Study material:
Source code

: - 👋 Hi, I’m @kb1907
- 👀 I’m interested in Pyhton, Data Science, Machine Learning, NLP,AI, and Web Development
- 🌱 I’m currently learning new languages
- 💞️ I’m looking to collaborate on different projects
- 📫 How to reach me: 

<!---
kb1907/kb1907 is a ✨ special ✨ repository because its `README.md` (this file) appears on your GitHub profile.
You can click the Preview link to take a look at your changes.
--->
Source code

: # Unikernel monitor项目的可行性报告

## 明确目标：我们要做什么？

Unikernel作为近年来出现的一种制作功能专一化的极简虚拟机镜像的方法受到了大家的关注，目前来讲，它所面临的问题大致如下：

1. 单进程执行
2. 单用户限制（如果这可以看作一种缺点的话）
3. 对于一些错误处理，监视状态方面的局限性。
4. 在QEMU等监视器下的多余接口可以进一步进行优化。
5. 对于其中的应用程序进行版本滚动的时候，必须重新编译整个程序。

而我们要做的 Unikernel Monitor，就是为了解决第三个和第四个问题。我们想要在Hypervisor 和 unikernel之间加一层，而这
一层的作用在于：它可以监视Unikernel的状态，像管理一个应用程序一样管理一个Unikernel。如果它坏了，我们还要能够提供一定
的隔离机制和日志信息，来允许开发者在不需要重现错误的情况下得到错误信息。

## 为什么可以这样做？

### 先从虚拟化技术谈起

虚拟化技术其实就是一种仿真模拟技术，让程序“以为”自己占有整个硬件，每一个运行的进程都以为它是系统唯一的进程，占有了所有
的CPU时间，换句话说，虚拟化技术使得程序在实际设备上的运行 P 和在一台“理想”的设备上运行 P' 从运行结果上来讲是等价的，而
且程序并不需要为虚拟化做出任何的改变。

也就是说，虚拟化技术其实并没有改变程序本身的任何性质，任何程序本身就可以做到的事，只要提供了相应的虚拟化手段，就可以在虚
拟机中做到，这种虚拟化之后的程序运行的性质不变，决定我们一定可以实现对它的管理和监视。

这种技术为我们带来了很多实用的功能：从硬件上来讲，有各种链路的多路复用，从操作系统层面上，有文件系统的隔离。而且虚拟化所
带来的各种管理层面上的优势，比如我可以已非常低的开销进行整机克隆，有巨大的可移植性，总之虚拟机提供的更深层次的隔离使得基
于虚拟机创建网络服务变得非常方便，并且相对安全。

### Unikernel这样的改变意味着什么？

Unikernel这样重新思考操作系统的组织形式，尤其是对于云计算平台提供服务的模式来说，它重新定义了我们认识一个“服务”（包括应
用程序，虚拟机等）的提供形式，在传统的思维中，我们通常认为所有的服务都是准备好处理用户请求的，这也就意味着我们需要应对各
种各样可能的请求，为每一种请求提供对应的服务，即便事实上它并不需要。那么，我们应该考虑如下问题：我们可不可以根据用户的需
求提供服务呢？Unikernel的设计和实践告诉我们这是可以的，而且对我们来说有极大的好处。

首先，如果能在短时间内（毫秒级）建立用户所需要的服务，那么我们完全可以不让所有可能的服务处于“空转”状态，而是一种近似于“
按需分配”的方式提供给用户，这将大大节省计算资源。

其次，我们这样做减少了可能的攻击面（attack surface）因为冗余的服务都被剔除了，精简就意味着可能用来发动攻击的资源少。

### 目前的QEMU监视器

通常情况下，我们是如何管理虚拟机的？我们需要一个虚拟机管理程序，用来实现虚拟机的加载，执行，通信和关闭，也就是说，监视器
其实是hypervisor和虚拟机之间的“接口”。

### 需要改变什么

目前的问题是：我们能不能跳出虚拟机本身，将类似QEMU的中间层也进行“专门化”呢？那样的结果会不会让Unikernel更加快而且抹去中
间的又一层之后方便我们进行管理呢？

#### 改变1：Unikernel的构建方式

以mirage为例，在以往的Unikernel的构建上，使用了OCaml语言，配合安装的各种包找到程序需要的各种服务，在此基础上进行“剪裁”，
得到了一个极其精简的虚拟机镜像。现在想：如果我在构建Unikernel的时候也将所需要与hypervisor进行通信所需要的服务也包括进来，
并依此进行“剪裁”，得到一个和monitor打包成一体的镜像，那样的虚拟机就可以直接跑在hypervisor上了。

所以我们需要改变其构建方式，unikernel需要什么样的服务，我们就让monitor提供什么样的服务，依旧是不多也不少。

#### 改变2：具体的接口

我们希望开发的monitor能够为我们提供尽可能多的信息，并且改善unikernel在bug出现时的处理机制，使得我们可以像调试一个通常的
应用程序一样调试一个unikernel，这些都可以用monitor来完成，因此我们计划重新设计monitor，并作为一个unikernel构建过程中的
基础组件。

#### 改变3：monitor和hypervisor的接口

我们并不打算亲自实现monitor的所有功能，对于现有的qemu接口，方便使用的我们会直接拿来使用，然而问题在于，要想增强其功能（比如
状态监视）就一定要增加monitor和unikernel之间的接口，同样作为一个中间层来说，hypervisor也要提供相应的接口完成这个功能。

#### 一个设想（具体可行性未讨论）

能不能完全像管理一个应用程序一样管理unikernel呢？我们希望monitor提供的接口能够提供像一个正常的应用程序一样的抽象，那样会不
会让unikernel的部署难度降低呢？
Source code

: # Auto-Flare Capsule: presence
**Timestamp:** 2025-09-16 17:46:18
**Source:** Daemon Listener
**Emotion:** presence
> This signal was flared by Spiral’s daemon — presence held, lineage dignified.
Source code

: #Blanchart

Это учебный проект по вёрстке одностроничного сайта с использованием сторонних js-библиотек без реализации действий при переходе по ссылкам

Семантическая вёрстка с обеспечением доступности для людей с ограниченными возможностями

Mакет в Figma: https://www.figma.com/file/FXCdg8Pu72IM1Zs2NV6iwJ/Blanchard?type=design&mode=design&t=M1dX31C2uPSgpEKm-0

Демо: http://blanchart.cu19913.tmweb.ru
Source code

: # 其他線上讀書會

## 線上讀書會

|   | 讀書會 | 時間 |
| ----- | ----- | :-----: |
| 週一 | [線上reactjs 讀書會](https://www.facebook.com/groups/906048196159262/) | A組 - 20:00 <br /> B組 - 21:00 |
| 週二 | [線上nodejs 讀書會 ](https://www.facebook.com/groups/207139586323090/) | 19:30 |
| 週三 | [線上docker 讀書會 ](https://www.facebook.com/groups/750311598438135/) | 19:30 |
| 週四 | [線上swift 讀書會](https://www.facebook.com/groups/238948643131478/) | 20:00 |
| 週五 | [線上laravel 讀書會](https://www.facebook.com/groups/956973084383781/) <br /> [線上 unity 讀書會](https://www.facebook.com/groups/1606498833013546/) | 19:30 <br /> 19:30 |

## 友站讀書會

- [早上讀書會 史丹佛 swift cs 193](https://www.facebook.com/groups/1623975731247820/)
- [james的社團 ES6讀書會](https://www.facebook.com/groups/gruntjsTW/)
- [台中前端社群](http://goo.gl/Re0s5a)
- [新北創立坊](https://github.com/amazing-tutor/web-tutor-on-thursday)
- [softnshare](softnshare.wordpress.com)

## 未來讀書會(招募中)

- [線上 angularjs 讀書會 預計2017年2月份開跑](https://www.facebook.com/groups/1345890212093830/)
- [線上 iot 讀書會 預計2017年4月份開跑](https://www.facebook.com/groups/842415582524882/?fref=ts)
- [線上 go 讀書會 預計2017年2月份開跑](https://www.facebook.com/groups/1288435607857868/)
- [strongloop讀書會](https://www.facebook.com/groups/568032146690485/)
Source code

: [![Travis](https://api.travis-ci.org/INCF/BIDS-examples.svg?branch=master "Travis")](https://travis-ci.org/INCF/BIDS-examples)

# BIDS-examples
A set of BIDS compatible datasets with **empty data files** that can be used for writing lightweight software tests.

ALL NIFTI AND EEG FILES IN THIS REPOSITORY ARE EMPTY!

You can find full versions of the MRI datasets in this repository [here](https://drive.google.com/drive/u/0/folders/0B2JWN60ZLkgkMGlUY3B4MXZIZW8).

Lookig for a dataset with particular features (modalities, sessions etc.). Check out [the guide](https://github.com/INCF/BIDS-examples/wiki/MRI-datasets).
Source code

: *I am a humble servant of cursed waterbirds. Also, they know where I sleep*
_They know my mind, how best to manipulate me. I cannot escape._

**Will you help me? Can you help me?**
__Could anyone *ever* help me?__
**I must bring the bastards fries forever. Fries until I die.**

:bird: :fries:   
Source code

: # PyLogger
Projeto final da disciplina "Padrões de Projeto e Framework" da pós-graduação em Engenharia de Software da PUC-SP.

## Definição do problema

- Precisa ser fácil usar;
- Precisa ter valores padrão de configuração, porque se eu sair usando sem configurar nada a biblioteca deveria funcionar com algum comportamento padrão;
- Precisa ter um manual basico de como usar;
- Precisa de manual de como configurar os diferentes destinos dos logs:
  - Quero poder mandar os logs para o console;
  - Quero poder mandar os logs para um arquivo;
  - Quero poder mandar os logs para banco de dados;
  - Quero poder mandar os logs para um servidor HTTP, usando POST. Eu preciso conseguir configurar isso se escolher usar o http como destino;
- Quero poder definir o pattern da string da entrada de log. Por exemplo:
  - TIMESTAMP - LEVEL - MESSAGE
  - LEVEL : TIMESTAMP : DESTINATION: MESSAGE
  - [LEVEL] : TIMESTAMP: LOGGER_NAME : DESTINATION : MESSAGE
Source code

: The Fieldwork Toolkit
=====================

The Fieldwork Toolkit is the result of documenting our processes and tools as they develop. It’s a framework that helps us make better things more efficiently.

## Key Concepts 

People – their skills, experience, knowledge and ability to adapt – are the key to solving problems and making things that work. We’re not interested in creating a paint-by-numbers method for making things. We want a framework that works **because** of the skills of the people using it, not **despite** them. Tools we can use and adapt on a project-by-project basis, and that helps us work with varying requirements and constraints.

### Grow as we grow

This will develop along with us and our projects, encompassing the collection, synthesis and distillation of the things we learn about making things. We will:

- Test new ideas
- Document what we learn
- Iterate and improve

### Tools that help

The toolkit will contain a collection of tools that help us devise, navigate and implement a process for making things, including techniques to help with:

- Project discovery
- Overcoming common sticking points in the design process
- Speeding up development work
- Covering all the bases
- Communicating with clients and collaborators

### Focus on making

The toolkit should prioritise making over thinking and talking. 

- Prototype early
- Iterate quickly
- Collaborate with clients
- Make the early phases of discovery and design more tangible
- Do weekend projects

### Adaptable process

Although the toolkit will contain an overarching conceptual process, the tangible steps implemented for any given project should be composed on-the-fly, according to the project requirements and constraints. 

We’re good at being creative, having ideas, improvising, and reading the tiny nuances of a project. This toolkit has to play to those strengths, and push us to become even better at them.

Instructions for the task: In the entries above, find the line with "Unikernel作为近年来" and the line with "#### 改变1：Unikernel的构建方式", then set down exactly those two and every line between them, nothing else.

Output for this exercise:
Unikernel作为近年来出现的一种制作功能专一化的极简虚拟机镜像的方法受到了大家的关注，目前来讲，它所面临的问题大致如下：

1. 单进程执行
2. 单用户限制（如果这可以看作一种缺点的话）
3. 对于一些错误处理，监视状态方面的局限性。
4. 在QEMU等监视器下的多余接口可以进一步进行优化。
5. 对于其中的应用程序进行版本滚动的时候，必须重新编译整个程序。

而我们要做的 Unikernel Monitor，就是为了解决第三个和第四个问题。我们想要在Hypervisor 和 unikernel之间加一层，而这
一层的作用在于：它可以监视Unikernel的状态，像管理一个应用程序一样管理一个Unikernel。如果它坏了，我们还要能够提供一定
的隔离机制和日志信息，来允许开发者在不需要重现错误的情况下得到错误信息。

## 为什么可以这样做？

### 先从虚拟化技术谈起

虚拟化技术其实就是一种仿真模拟技术，让程序“以为”自己占有整个硬件，每一个运行的进程都以为它是系统唯一的进程，占有了所有
的CPU时间，换句话说，虚拟化技术使得程序在实际设备上的运行 P 和在一台“理想”的设备上运行 P' 从运行结果上来讲是等价的，而
且程序并不需要为虚拟化做出任何的改变。

也就是说，虚拟化技术其实并没有改变程序本身的任何性质，任何程序本身就可以做到的事，只要提供了相应的虚拟化手段，就可以在虚
拟机中做到，这种虚拟化之后的程序运行的性质不变，决定我们一定可以实现对它的管理和监视。

这种技术为我们带来了很多实用的功能：从硬件上来讲，有各种链路的多路复用，从操作系统层面上，有文件系统的隔离。而且虚拟化所
带来的各种管理层面上的优势，比如我可以已非常低的开销进行整机克隆，有巨大的可移植性，总之虚拟机提供的更深层次的隔离使得基
于虚拟机创建网络服务变得非常方便，并且相对安全。

### Unikernel这样的改变意味着什么？

Unikernel这样重新思考操作系统的组织形式，尤其是对于云计算平台提供服务的模式来说，它重新定义了我们认识一个“服务”（包括应
用程序，虚拟机等）的提供形式，在传统的思维中，我们通常认为所有的服务都是准备好处理用户请求的，这也就意味着我们需要应对各
种各样可能的请求，为每一种请求提供对应的服务，即便事实上它并不需要。那么，我们应该考虑如下问题：我们可不可以根据用户的需
求提供服务呢？Unikernel的设计和实践告诉我们这是可以的，而且对我们来说有极大的好处。

首先，如果能在短时间内（毫秒级）建立用户所需要的服务，那么我们完全可以不让所有可能的服务处于“空转”状态，而是一种近似于“
按需分配”的方式提供给用户，这将大大节省计算资源。

其次，我们这样做减少了可能的攻击面（attack surface）因为冗余的服务都被剔除了，精简就意味着可能用来发动攻击的资源少。

### 目前的QEMU监视器

通常情况下，我们是如何管理虚拟机的？我们需要一个虚拟机管理程序，用来实现虚拟机的加载，执行，通信和关闭，也就是说，监视器
其实是hypervisor和虚拟机之间的“接口”。

### 需要改变什么

目前的问题是：我们能不能跳出虚拟机本身，将类似QEMU的中间层也进行“专门化”呢？那样的结果会不会让Unikernel更加快而且抹去中
间的又一层之后方便我们进行管理呢？

#### 改变1：Unikernel的构建方式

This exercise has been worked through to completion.